ドル円:トランプ政策の遅延でドル売り加速



今週のドル円は、上値が重い展開が続きました。

一時110円台ミドルまで価格を下げるシーンも見られましたが、このレベルで数回反発し、底堅さを確認すると、111円台に戻して先週の相場を終えています。

ドル円が一気に下落した大きな要因のひとつは、アメリカのトランプ大統領が提唱している政策がなかなかスムーズに進んでいないということでしょう。

トランプ政策の目玉のひとつと言われているオバマケアの代替法案については政権と議会が対立する状況が続いており、その他の政策についても先送りの可能性が指摘されています。
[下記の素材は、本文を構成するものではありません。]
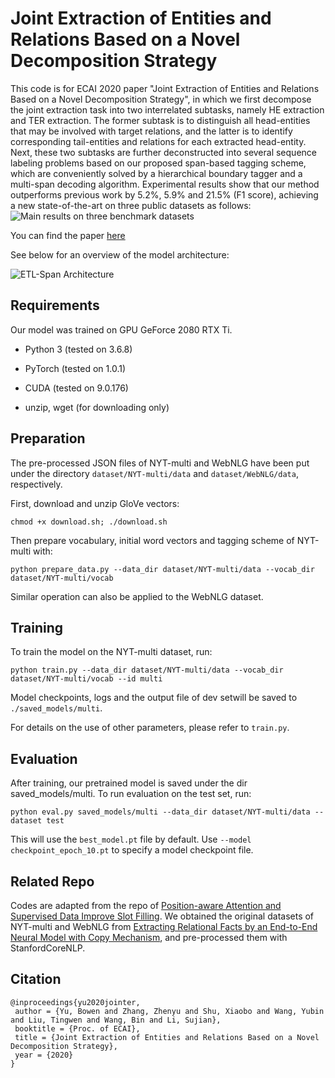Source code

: Joint Extraction of Entities and Relations Based on a Novel Decomposition Strategy
==========

This code is for ECAI 2020 paper "Joint Extraction of Entities and Relations Based on a Novel Decomposition Strategy", in which we first decompose the joint extraction task into two interrelated subtasks, namely HE extraction and TER extraction. The former subtask is to distinguish all head-entities that may be involved with target relations, and the latter is to identify corresponding tail-entities and relations for each extracted head-entity. Next, these two subtasks are further deconstructed into several sequence labeling problems based on our proposed span-based tagging scheme, which are conveniently solved by a hierarchical boundary tagger and a multi-span decoding algorithm. Experimental results show that our method outperforms previous work by 5.2%, 5.9% and 21.5% (F1 score), achieving a new state-of-the-art on three public datasets as follows:
![Main results on three benchmark datasets](https://yubowen-ph.github.io/files/2020_ECAI_ETL/results.jpg "Main results on three benchmark datasets")


You can find the paper [here](https://yubowen-ph.github.io/files/2020_ECAI_ETL/ETL.pdf)

See below for an overview of the model architecture:

![ETL-Span Architecture](https://yubowen-ph.github.io/files/2020_ECAI_ETL/model.png "ETL-Span Architecture")

## Requirements

Our model was trained on GPU GeForce 2080 RTX Ti.  

- Python 3 (tested on 3.6.8)

- PyTorch (tested on 1.0.1)

- CUDA (tested on 9.0.176)

- unzip, wget (for downloading only)

## Preparation

The pre-processed JSON files of NYT-multi and WebNLG have been put under the directory `dataset/NYT-multi/data` and `dataset/WebNLG/data`, respectively.


First, download and unzip GloVe vectors:

```
chmod +x download.sh; ./download.sh
```

  

Then prepare vocabulary, initial word vectors and tagging scheme of NYT-multi with:

```
python prepare_data.py --data_dir dataset/NYT-multi/data --vocab_dir dataset/NYT-multi/vocab
```

Similar operation can also be applied to the WebNLG dataset.

## Training

  

To train the model on the NYT-multi dataset, run:

```
python train.py --data_dir dataset/NYT-multi/data --vocab_dir dataset/NYT-multi/vocab --id multi 
```

  

Model checkpoints, logs and the output file of dev setwill be saved to `./saved_models/multi`.

  

For details on the use of other parameters, please refer to `train.py`.

  

## Evaluation

After training, our pretrained model is saved under the dir saved_models/multi. To run evaluation on the test set, run:

  
```
python eval.py saved_models/multi --data_dir dataset/NYT-multi/data --dataset test
```

  
This will use the `best_model.pt` file by default. Use `--model checkpoint_epoch_10.pt` to specify a model checkpoint file.

## Related Repo

 Codes are adapted from the repo of [Position-aware Attention and Supervised Data Improve Slot Filling](https://github.com/yuhaozhang/tacred-relation). We obtained the original datasets of NYT-multi and WebNLG from [Extracting Relational Facts by an End-to-End Neural Model with Copy Mechanism](https://github.com/xiangrongzeng/copy_re), and pre-processed them with StanfordCoreNLP.
 

## Citation

```
@inproceedings{yu2020jointer,
 author = {Yu, Bowen and Zhang, Zhenyu and Shu, Xiaobo and Wang, Yubin and Liu, Tingwen and Wang, Bin and Li, Sujian},
 booktitle = {Proc. of ECAI},
 title = {Joint Extraction of Entities and Relations Based on a Novel Decomposition Strategy},
 year = {2020}
}
```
トランプ大統領の政策の雲行きが怪しくなったことは投資家の不安を買い、それがドル売りにつながっているわけですが、さらにトランプ大統領新政権は日本との貿易不均衡是正に圧力をかける可能性がありますので、円も買われやすい状態です。

テクニカルチャートを見ても下落のリスクが高まっているように感じられるため、しばらくは戻り売りで攻めたほうが良いかもしれません。

では、テクニカルチャートをもとにドル円の動きを見ていきましょう。

4時間足では下落トレンド発生も下も堅い

ドル円:テクニカルチャート
上記のテクニカルチャートは、ドル円の4時間足を表示させたものとなっています。

きれいな下落トレンドが発生している状態ですが、110円台ミドルの底堅さを感じさせるような形になっている見ることもできるかもしれ。

また、最後のローソク足が長めの陽線をつけているということも、底堅さを表していると言えるでしょう。

とはいえ、4時間足では戻り売りが有利な局面と捉えることができます。

日足では移動平均線がデッドクロス

ドル円:テクニカルチャート
上記のテクニカルチャートは、ドル円の日足を表示させたものとなっています。

ボリンジャーバンドが拡大し、ローソク足はバンドウォークを始めそうな形となりましたが、かろうじてボリンジャーバンドの-2αと-1αの間に戻して相場を終えました。

とはいえ、現時点では戻り売り優勢な相場と考えることができますので、112円台ミドルまで戻すことがあれば、売りでエントリーしたいと考えています。

週足は一目均衡表の雲の中で終える

ドル円:テクニカルチャート
上記はドル円の週足のテクニカルチャートです。

一目均衡表の雲の上限を割り込んで終えているため、来週はローソク足の実体部分が雲の中に入るか、それとも再び雲の上に上昇するのか確認したいところです。

一方、110円付近にある200期間移動平均線まで下げる場面があれば、買い方向でエントリーしても良いかもしれません。